OK with that in mind, let’s move on to George T. Johnson. I don’t know why he was known to his friends by his initials “GT,” and don’t recall how long I knew him — I’m guessing it was well over 20 years. Anyway, I knew him through two venues: the YMCA we both frequented for exercise; and our church where we were active members. Regardless of the setting, however, time with him always made my day better. Perhaps that was because he was so generous with his time, knowledge, and appropriate help — a characteristic of a gentleman. Then, too, he was always positive — another characteristic of a gentleman — with his confidence being contagious and his consistent encouragement carrying others along with him.

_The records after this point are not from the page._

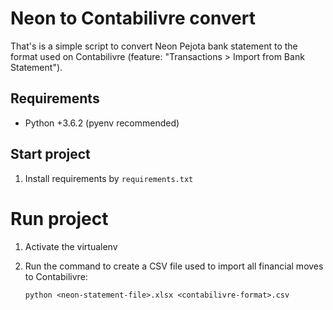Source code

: # Neon to Contabilivre convert

That's is a simple script to convert Neon Pejota bank statement to the format used on Contabilivre (feature: "Transactions > Import from Bank Statement").

## Requirements

* Python +3.6.2 (pyenv recommended)


## Start project
 
1. Install requirements by `requirements.txt`

# Run project

1. Activate the virtualenv             
2. Run the command to create a CSV file used to import all financial moves to Contabilivre:

   `python <neon-statement-file>.xlsx <contabilivre-format>.csv`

GT was both a lifelong learner and a teacher — more characteristics of a gentleman. I was unaware he had a PhD until after his death, but I shouldn’t have been surprised. After all, he retired as head librarian at a local university, but he wasn’t one to advertise he had a string of letters after his name. He was well versed on a variety of subjects and supplemented his studies with travel both in this country and abroad so he had a wide knowledge base to draw on. He was willing to share this wisdom whether leading a Biblical study group at church or acting as a “docent” — that is, a learned lecturer/guide — at the art institute in a nearby large city.
Another characteristic of a gentleman is that he is civil, that is, he values all people and treats everyone with respect regardless of their social or economic position or situation. He bears in mind how his behavior and words impact others. GT was known not only for his civility but coupled it with another characteristic of a gentleman — that of being well-mannered, which is more than just being polite.

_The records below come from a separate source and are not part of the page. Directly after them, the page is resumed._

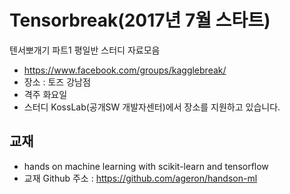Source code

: # Tensorbreak(2017년 7월 스타트)

텐서뽀개기 파트1 평일반 스터디 자료모음

* https://www.facebook.com/groups/kagglebreak/
* 장소 : 토즈 강남점 
* 격주 화요일 
* 스터디 KossLab(공개SW 개발자센터)에서 장소를 지원하고 있습니다.

## 교재
* hands on machine learning with scikit-learn and tensorflow
* 교재 Github 주소 : https://github.com/ageron/handson-ml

I found that he was not only comfortable in a variety of settings with all kinds of folks whether working out, in a casual chat with friends, or delivering a powerful message in a religious setting. He, however, also had the remarkable ability to bring out, to arouse this feeling of being comfortable, in others. No one felt left out with him.

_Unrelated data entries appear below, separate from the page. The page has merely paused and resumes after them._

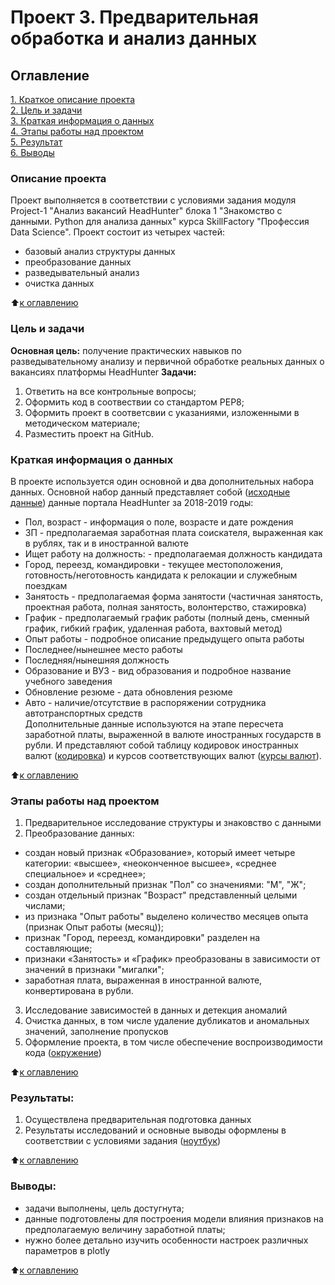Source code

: # Проект 3. Предварительная обработка и анализ данных

## Оглавление  <a name="contents"></a>
[1. Краткое описание проекта](#description)  
[2. Цель и задачи](#tasks)   
[3. Краткая информация о данных](#data_info)  
[4. Этапы работы над проектом](#stage)  
[5. Результат](#results)    
[6. Выводы](#conclusions) 

### Описание проекта <a name="description"></a>
Проект выполняется в соответствии с условиями задания модуля Project-1 "Анализ вакансий HeadHunter" блока 1 "Знакомство с данными. Python для анализа данных" курса SkillFactory "Профессия Data Science". Проект состоит из четырех частей:
- базовый анализ структуры данных
- преобразование данных
- разведывательный анализ
- очистка данных

:arrow_up:[к оглавлению](#contents)


### Цель и задачи <a name="tasks"></a>
**Основная цель:** получение практических навыков по разведывательному анализу и первичной обработке реальных данных о вакансиях платформы HeadHunter
**Задачи:**
1. Ответить на все контрольные вопросы;
2. Оформить код в соотвествии со стандартом PEP8;
3. Оформить проект в соответсвии с указаниями, изложенными в методическом материале;
4. Разместить проект на GitHub.


### Краткая информация о данных <a name="data_info"></a>
В проекте используется один основной и два дополнительных набора данных.
Основной набор данный представляет собой ([исходные данные](dst-3.0_16_1_hh_database.csv)) данные портала HeadHunter за 2018-2019 годы:
- Пол, возраст - информация о поле, возрасте и дате рождения
- ЗП - предполагаемая заработная плата соискателя, выраженная как в рублях, так и в иностранной валюте
- Ищет работу на должность: - предполагаемая должность кандидата
- Город, переезд, командировки - текущее местоположения, готовность/неготовность кандидата к релокации и служебным поездкам
- Занятость - предполагаемая форма занятости (частичная занятость, проектная работа, полная занятость, волонтерство, стажировка)
- График - предполагаемый график работы (полный день, сменный график, гибкий график, удаленная работа, вахтовый метод)
- Опыт работы - подробное описание предыдущего опыта работы
- Последнее/нынешнее место работы
- Последняя/нынешняя должность
- Образование и ВУЗ - вид образования и подробное название учебного заведения
- Обновление резюме - дата обновления резюме
- Авто - наличие/отсутствие в распоряжении сотрудника автотранспортных средств<br>
  Дополнительные данные используются на этапе пересчета заработной платы, выраженной в валюте иностранных государств в рубли. И представляют собой таблицу кодировок иностранных валют ([кодировка](information.csv)) и курсов соответствующих валют ([курсы валют](ExchangeRates.csv)).  
  
:arrow_up:[к оглавлению](#contents)


### Этапы работы над проектом <a name="stage"></a>
1. Предварительное исследование структуры и знаковство с данными
2. Преобразование данных:
- создан новый признак «Образование», который имеет четыре категории: «высшее», «неоконченное высшее», «среднее специальное» и «среднее»;
- создан дополнительный признак "Пол" со значениями: "М", "Ж";
- создан отдельный признак "Возраст" представленный целыми числами;
- из признака "Опыт работы" выделено количество месяцев опыта (признак Опыт работы (месяц));
- признак "Город, переезд, командировки" разделен на составляющие;
- признаки «Занятость» и «График» преобразованы в зависимости от значений в признаки "мигалки";
- заработная плата, выраженная в иностранной валюте, конвертирована в рубли.
3. Исследование зависимостей в данных и детекция аномалий
4. Очистка данных, в том числе удаление дубликатов и аномальных значений, заполнение пропусков
5. Оформление проекта, в том числе обеспечение воспроизводимости кода ([окружение](Enviroment.yaml))

:arrow_up:[к оглавлению](#contents)


### Результаты: <a name="results"></a>
1. Осуществлена предварительная подготовка данных
2. Результаты исследований и основные выводы оформлены в соответствии с условиями задания ([ноутбук](Ноутбук_Project_1.ipynb))


:arrow_up:[к оглавлению](#contents)


### Выводы: <a name="conclusions"></a>
- задачи выполнены, цель достугнута; 
- данные подготовлены для построения модели влияния признаков на предполагаемую величину заработной платы;
- нужно более детально изучить особенности настроек различных параметров в plotly

:arrow_up:[к оглавлению](#contents)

One of the most important characteristic of a gentleman is his ability to communicate and GT was a master at communicating. Not only well-spoken in his excellent command of our language, he also was well aware that listening, truly listening, is a critical part of connecting with others. His ability to be dedicated to what others were saying combined with his remarkable voice with its distinguished tones and delivery inspired others to feel involved, activated and understood.
There are other characteristics, such as appearance, I could go into, but suffice it to note that he was always appropriately attired for the occasion whether for a workout in “sweats” or giving a lecture on historical religious sites in Europe. He not only understood the importance of appearance but dealt with it effortlessly. I know that George T. Johnson wasn’t perfect because no one is. He was, however, most certainly a rarity in today’s society — a true gentleman.
At least that’s how it seems to me.
Bill Taylor, a regular contributing columnist and local area resident, may be contacted at email@example.com.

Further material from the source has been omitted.